Editoriali
Il disgelo tra Kirill e il Papa
Il Pontefice ha avuto un colloquio con il Patriarca di Mosca sulla guerra in Ucraina: "La Chiesa non deve usare la lingua della politica, ma il linguaggio di Gesù”. La prudenza vaticana inizia a dare i suoi frutti
Quando meno ce lo si aspettava, il Papa e Kirill hanno avuto ieri una lunga conversazione video per fare il punto sulla guerra in Ucraina. Non era scontato, anzi: dopo le ultime omelie del Patriarca di Mosca in cui aveva sposato integralmente la causa di Vladimir Putin, la possibile mediazione della Santa Sede sembrava tramontare ancora prima di concretizzarsi. Invece, i due leader si sono parlati.
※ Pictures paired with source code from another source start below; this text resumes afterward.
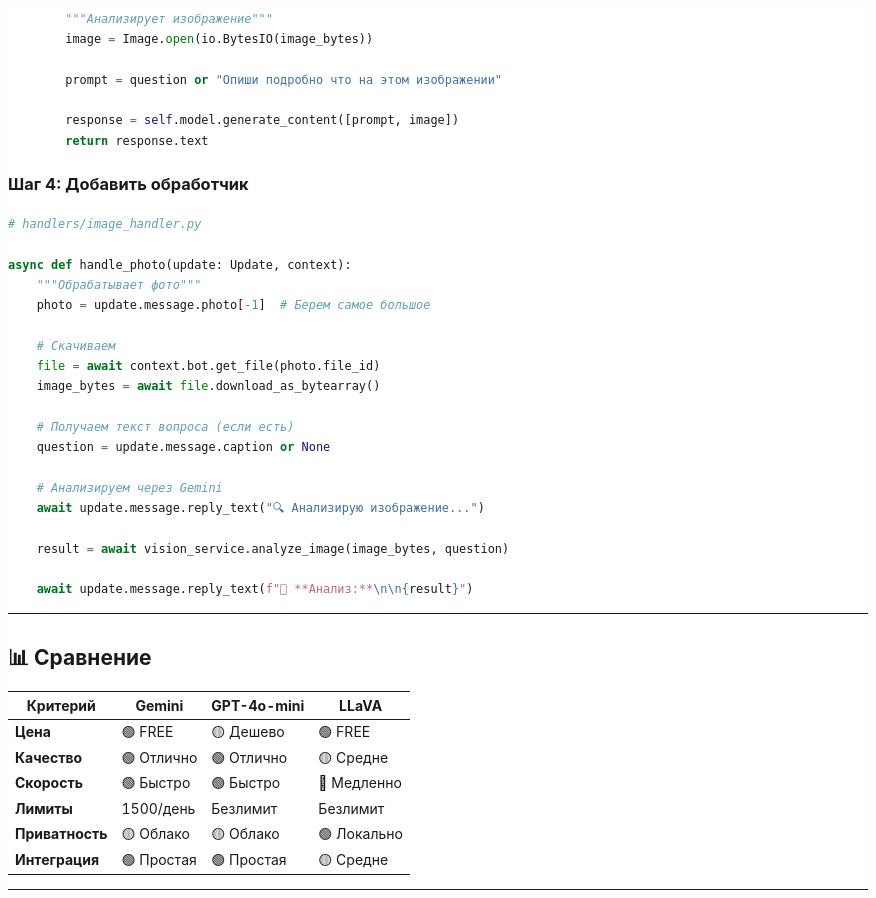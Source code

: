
 ```python
        """Анализирует изображение"""
        image = Image.open(io.BytesIO(image_bytes))
        
        prompt = question or "Опиши подробно что на этом изображении"
        
        response = self.model.generate_content([prompt, image])
        return response.text
```

### Шаг 4: Добавить обработчик
```python
# handlers/image_handler.py

async def handle_photo(update: Update, context):
    """Обрабатывает фото"""
    photo = update.message.photo[-1]  # Берем самое большое
    
    # Скачиваем
    file = await context.bot.get_file(photo.file_id)
    image_bytes = await file.download_as_bytearray()
    
    # Получаем текст вопроса (если есть)
    question = update.message.caption or None
    
    # Анализируем через Gemini
    await update.message.reply_text("🔍 Анализирую изображение...")
    
    result = await vision_service.analyze_image(image_bytes, question)
    
    await update.message.reply_text(f"📸 **Анализ:**\n\n{result}")
```

---

## 📊 Сравнение

| Критерий | Gemini | GPT-4o-mini | LLaVA |
|----------|--------|-------------|-------|
| **Цена** | 🟢 FREE | 🟡 Дешево | 🟢 FREE |
| **Качество** | 🟢 Отлично | 🟢 Отлично | 🟡 Средне |
| **Скорость** | 🟢 Быстро | 🟢 Быстро | 🔴 Медленно |
| **Лимиты** | 1500/день | Безлимит | Безлимит |
| **Приватность** | 🟡 Облако | 🟡 Облако | 🟢 Локально |
| **Интеграция** | 🟢 Простая | 🟢 Простая | 🟡 Средне |

---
Due i comunicati, prima quello diffuso dai russi e poi la Nota della Sala stampa vaticana: “Papa Francesco ha ringraziato il Patriarca per questo incontro, motivato dalla volontà di indicare, come pastori del loro popolo, una strada per la pace, di pregare per il dono della pace, perché cessi il fuoco”. “La Chiesa – il Papa ha convenuto con il Patriarca – non deve usare la lingua della politica, ma il linguaggio di Gesù”. Entrambi – prosegue la Nota – “hanno sottolineato l’eccezionale importanza del processo negoziale in corso perché, ha detto il Papa: ‘Chi paga il conto della guerra è la gente, sono i soldati russi ed è la gente che viene bombardata e muore’. Come pastori – ha continuato il Papa – abbiamo il dovere di stare vicino e aiutare tutte le persone che soffrono per la guerra. Un tempo si parlava anche nelle nostre chiese di guerra santa o di guerra giusta. Oggi non si può parlare così. Si è sviluppata la coscienza cristiana della importanza della pace”. Si tratta di uno sviluppo importante, reso possibile proprio dalla linea prudente mantenuta dalla Santa Sede in queste settimane di guerra.
Se Francesco, dalla finestra del Palazzo apostolico, avesse denunciato l’aggressore chiamandolo per nome, avrebbe visto festeggiare chi, nell’ortodossia moscovita, non vede l’ora di tagliare definitivamente i ponti con Roma. E non avrebbe, con tutta evidenza, potuto giocare alcun ruolo nella delicata partita. Neppure Giovanni Paolo II, nel 2003, lanciò strali diretti all’America e ai suoi alleati, pur facendo intendere chiaramente cosa pensasse del conflitto iracheno. La diplomazia ha le sue vie: è opportuno percorrerle.